- 4
Ingredients
- 2 tsp Olive Oil
- 1 lb. boneless chicken
- 1/4 tsp cumin
- 8 10 in. tortillas
- 1/4 c. chopped, fresh cilantro
- 2 tbl veg oil
- 1 c. shredded Monterey Jack cheese
- 1 c. (4.5 oz) chopped green chilis, drained
- Optional: 1/4-1/3 c. chopped yellow onion; 1-2 chopped jalapenos
Preparation
Step 1
Heat 2 teaspoons oil in 10-inch skillet over medium-high heat. Cook chicken breasts, cilantro and cumin (and onion, if opting)in oil 15 to 20 minutes, turning chicken once and stirring cilantro mixture occasionally, until juice of chicken is no longer pink when centers of thickest pieces are cut. Shred chicken into small pieces; mix chicken and cilantro mixture.

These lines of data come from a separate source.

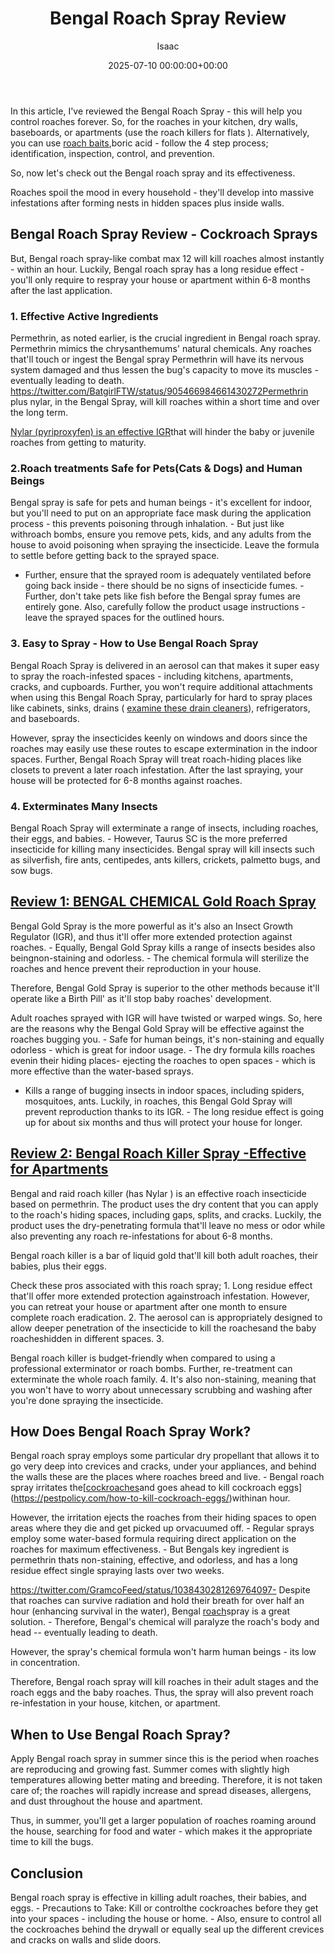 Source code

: ﻿---
title: Bengal Roach Spray Review
description: In this article, I've reviewed the Bengal Roach Spray - this will help you control roaches forever. So, for the roaches in your kitchen, dry walls,...
slug: /bengal-roach-spray-review/
date: 2025-07-10 00:00:00+00:00
lastmod: 2025-07-10 00:00:00+03:00
author: Isaac
categories:
- Cockroaches
- Product Reviews
tags:
- cockroaches
- bengal
- roach
layout: post
---

In this article, I've reviewed the Bengal Roach Spray - this will help you control roaches forever. So, for the roaches in your kitchen, dry walls, baseboards, or apartments (use the roach killers for flats ). Alternatively, you can use [roach baits](https://pestpolicy.com/best-roach-bait/),boric acid - follow the 4 step process; identification, inspection, control, and prevention.

So, now let's check out the Bengal roach spray and its effectiveness.

Roaches spoil the mood in every household - they'll develop into massive infestations after forming nests in hidden spaces plus inside walls.

##  Bengal Roach Spray Review - Cockroach Sprays

But, Bengal roach spray-like combat max 12 will kill roaches almost instantly - within an hour. Luckily, Bengal roach spray has a long residue effect - you'll only require to respray your house or apartment within 6-8 months after the last application.

###  1. Effective Active Ingredients

Permethrin, as noted earlier, is the crucial ingredient in Bengal roach spray. Permethrin mimics the chrysanthemums' natural chemicals. Any roaches that'll touch or ingest the Bengal spray Permethrin will have its nervous system damaged and thus lessen the bug's capacity to move its muscles - eventually leading to death. https://twitter.com/BatgirlFTW/status/905466984661430272Permethrin plus nylar, in the Bengal Spray, will kill roaches within a short time and over the long term.

[N](http://npic.orst.edu/factsheets/pyriprogen.html)[ylar (pyriproxyfen) is an effective IGR](http://npic.orst.edu/factsheets/pyriprogen.html)that will hinder the baby or juvenile roaches from getting to maturity.

###  2.Roach treatments Safe for Pets(Cats & Dogs) and Human Beings

Bengal spray is safe for pets and human beings - it's excellent for indoor, but you'll need to put on an appropriate face mask during the application process - this prevents poisoning through inhalation. - But just like withroach bombs, ensure you remove pets, kids, and any adults from the house to avoid poisoning when spraying the insecticide. Leave the formula to settle before getting back to the sprayed space.

- Further, ensure that the sprayed room is adequately ventilated before going back inside - there should be no signs of insecticide fumes. - Further, don't take pets like fish before the Bengal spray fumes are entirely gone. Also, carefully follow the product usage instructions - leave the sprayed spaces for the outlined hours.

###  3. Easy to Spray - How to Use Bengal Roach Spray

Bengal Roach Spray is delivered in an aerosol can that makes it super easy to spray the roach-infested spaces - including kitchens, apartments, cracks, and cupboards. Further, you won't require additional attachments when using this Bengal Roach Spray, particularly for hard to spray places like cabinets, sinks, drains ( [examine these drain cleaners](https://pestpolicy.com/best-drain-cleaner//)), refrigerators, and baseboards.

However, spray the insecticides keenly on windows and doors since the roaches may easily use these routes to escape extermination in the indoor spaces. Further, Bengal Roach Spray will treat roach-hiding places like closets to prevent a later roach infestation. After the last spraying, your house will be protected for 6-8 months against roaches.

###  4. Exterminates Many Insects

Bengal Roach Spray will exterminate a range of insects, including roaches, their eggs, and babies. - However, Taurus SC is the more preferred insecticide for killing many insecticides. Bengal spray will kill insects such as silverfish, fire ants, centipedes, ants killers, crickets, palmetto bugs, and sow bugs.

##  [Review 1: BENGAL CHEMICAL Gold Roach Spray](https://www.amazon.com/dp/B0015I3ESG/?tag=p-policy-20)

Bengal Gold Spray is the more powerful as it's also an Insect Growth Regulator (IGR), and thus it'll offer more extended protection against roaches. - Equally, Bengal Gold Spray kills a range of insects besides also beingnon-staining and odorless. - The chemical formula will sterilize the roaches and hence prevent their reproduction in your house.

Therefore, Bengal Gold Spray is superior to the other methods because it'll operate like a Birth Pill' as it'll stop baby roaches' development.

Adult roaches sprayed with IGR will have twisted or warped wings. So, here are the reasons why the Bengal Gold Spray will be effective against the roaches bugging you. - Safe for human beings, it's non-staining and equally odorless - which is great for indoor usage. - The dry formula kills roaches evenin their hiding places- ejecting the roaches to open spaces - which is more effective than the water-based sprays.

- Kills a range of bugging insects in indoor spaces, including spiders, mosquitoes, ants. Luckily, in roaches, this Bengal Gold Spray will prevent reproduction thanks to its IGR. - The long residue effect is going up for about six months and thus will protect your house for longer.

##  [Review 2: Bengal Roach Killer Spray -Effective for Apartments](https://www.amazon.com/dp/B00KROV7H4/?tag=p-policy-20)

Bengal and raid roach killer (has Nylar ) is an effective roach insecticide based on permethrin. The product uses the dry content that you can apply to the roach's hiding spaces, including gaps, splits, and cracks. Luckily, the product uses the dry-penetrating formula that'll leave no mess or odor while also preventing any roach re-infestations for about 6-8 months.

Bengal roach killer is a bar of liquid gold that'll kill both adult roaches, their babies, plus their eggs.

Check these pros associated with this roach spray; 1. Long residue effect that'll offer more extended protection againstroach infestation. However, you can retreat your house or apartment after one month to ensure complete roach eradication. 2. The aerosol can is appropriately designed to allow deeper penetration of the insecticide to kill the roachesand the baby roacheshidden in different spaces. 3.

Bengal roach killer is budget-friendly when compared to using a professional exterminator or roach bombs. Further, re-treatment can exterminate the whole roach family. 4. It's also non-staining, meaning that you won't have to worry about unnecessary scrubbing and washing after you're done spraying the insecticide.

##  How Does Bengal Roach Spray Work?

Bengal roach spray employs some particular dry propellant that allows it to go very deep into crevices and cracks, under your appliances, and behind the walls these are the places where roaches breed and live. - Bengal roach spray irritates the[[cockroaches](https://pestpolicy.com/best-roach-bait/)and goes ahead to kill cockroach eggs](https://pestpolicy.com/how-to-kill-cockroach-eggs/)withinan hour.

However, the irritation ejects the roaches from their hiding spaces to open areas where they die and get picked up orvacuumed off. - Regular sprays employ some water-based formula requiring direct application on the roaches for maximum effectiveness. - But Bengals key ingredient is permethrin thats non-staining, effective, and odorless, and has a long residue effect single spraying lasts over two weeks.

https://twitter.com/GramcoFeed/status/1038430281269764097- Despite that roaches can survive radiation and hold their breath for over half an hour (enhancing survival in the water), Bengal [roach](https://pestpolicy.com/best-roach-killer-for-apartments/)spray is a great solution. - Therefore, Bengal's chemical will paralyze the roach's body and head -- eventually leading to death.

However, the spray's chemical formula won't harm human beings - its low in concentration.

Therefore, Bengal roach spray will kill roaches in their adult stages and the roach eggs and the baby roaches. Thus, the spray will also prevent roach re-infestation in your house, kitchen, or apartment.

##  When to Use Bengal Roach Spray?

Apply Bengal roach spray in summer since this is the period when roaches are reproducing and growing fast. Summer comes with slightly high temperatures allowing better mating and breeding. Therefore, it is not taken care of; the roaches will rapidly increase and spread diseases, allergens, and dust throughout the house and apartment.

Thus, in summer, you'll get a larger population of roaches roaming around the house, searching for food and water - which makes it the appropriate time to kill the bugs.

##  Conclusion

Bengal roach spray is effective in killing adult roaches, their babies, and eggs. - Precautions to Take: Kill or controlthe cockroaches before they get into your spaces - including the house or home. - Also, ensure to control all the cockroaches behind the drywall or equally seal up the different crevices and cracks on walls and slide doors.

Brush 1 side of 1 tortilla with some of the 2 tablespoons oil; place oil side down in same skillet. Layer with one-fourth of the chicken mixture, ¼ cup of the cheese and one-fourth of the chilies to within ½ inch of edge of tortilla. Top with another tortilla; brush top of tortilla with oil. Cook over medium-high heat 4 to 6 minutes, turning after 2 minutes, until light golden brown.
3. Repeat with remaining tortillas, chicken mixture, cheese and chilies. Cut quesadillas into wedges. Serve with salsa.